This cock bird is actually mated to my IF Champion (2413) which people say is a long distance pigeon. She's Jan Aarden/Van Wonroy.....however, she won numerous races from 166 miles (the shortest we flew) to 500..so she did both. I had a brother/nest mate of hers that did very well. He never won any races but he was 100% of the time my first cock bird home on races that I sent him too. I actually gave him to someone last year and sometimes regret doing that........but, what can you do?


----------



## Crazy Pete (Nov 13, 2008)

Now you'll have head winds, and cross winds its time to cross your Van loons with a Houben.


----------



## MaryOfExeter (Sep 30, 2007)

There's one main reason I didn't want the change. I'm almost in the middle of the combine, so it's not changing my distance much, just a bit longer this time. The reason is I know a lot of people won't be happy. The people down in Charlotte and below are happy to finally have a real race, but can they handle it? Our combine is as old as dirt and they've always flown the same direction.

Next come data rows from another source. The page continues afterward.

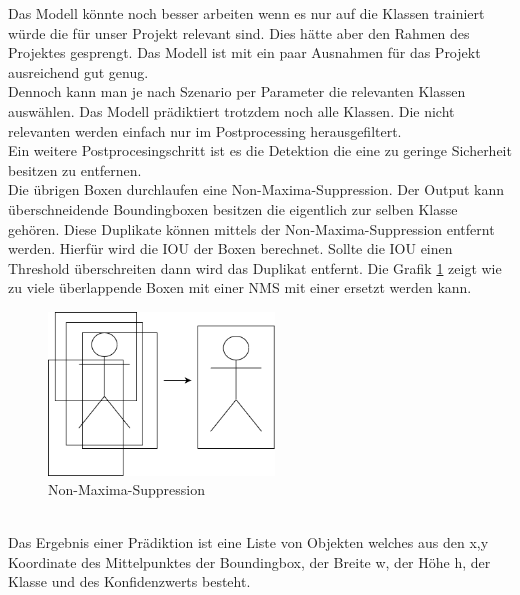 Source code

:\documentclass[conference]{IEEEtran}
\begin{document}
	Das Modell könnte noch besser arbeiten wenn es nur auf die Klassen trainiert würde die für unser Projekt relevant sind. Dies hätte aber den Rahmen des Projektes gesprengt. Das Modell ist mit ein paar Ausnahmen für das Projekt ausreichend gut genug.\\
	Dennoch kann man je nach Szenario per Parameter die relevanten Klassen auswählen. Das Modell prädiktiert trotzdem noch alle Klassen. Die nicht relevanten werden einfach nur im Postprocessing herausgefiltert.\\
	Ein weitere Postprocesingschritt ist es die Detektion die eine zu geringe Sicherheit besitzen zu entfernen.\\
	Die übrigen Boxen durchlaufen eine Non-Maxima-Suppression.
	Der Output kann überschneidende Boundingboxen besitzen die eigentlich zur selben Klasse gehören. Diese Duplikate können mittels der Non-Maxima-Suppression entfernt werden. Hierfür wird die IOU der Boxen berechnet. Sollte die IOU einen Threshold überschreiten dann wird das Duplikat entfernt. Die Grafik \ref{NMS} zeigt wie zu viele überlappende Boxen mit einer NMS mit einer ersetzt werden kann.\\
	\begin{figure}[!h]
		\begin{center}
			\includegraphics[width=6cm]{Media/NMS.png}
			\caption{Non-Maxima-Suppression}
			\label{NMS}
		\end{center}
	\end{figure}\\
	Das Ergebnis einer Prädiktion ist eine Liste von Objekten welches aus den x,y Koordinate des Mittelpunktes der Boundingbox, der Breite w, der Höhe h, der Klasse und des Konfidenzwerts besteht.
	
\end{document}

So the people around Charlotte are used to flying short races, and you guys are used to long right from the start. If everyone's been breeding out of their better birds, then they've shaped their loft to fit their distance and their methods. I think just about everyone on the long and short ends are going to have to change a few things, whether it be the way they're breeding, they way they prep the birds, etc. 
My other complaint is we'll probably be training even less than last year because of gas. 85 used to be right smack down the middle of the course for us, and it probably won't be that easy anymore  But we'll see!


----------



## Lovebirds (Sep 6, 2002)

We've got the same problem with training..........going south was right down where I go to visit my Mom and Grandma. In fact I've released my birds at my Moms house a thousand time.....right on the line of flight and a perfect distance. We didn't always have to make a special trip to train. NOW......we don't know ANYONE north of us, so it's going to be a special trip north every time we train.


----------



## Alamo (Nov 22, 2008)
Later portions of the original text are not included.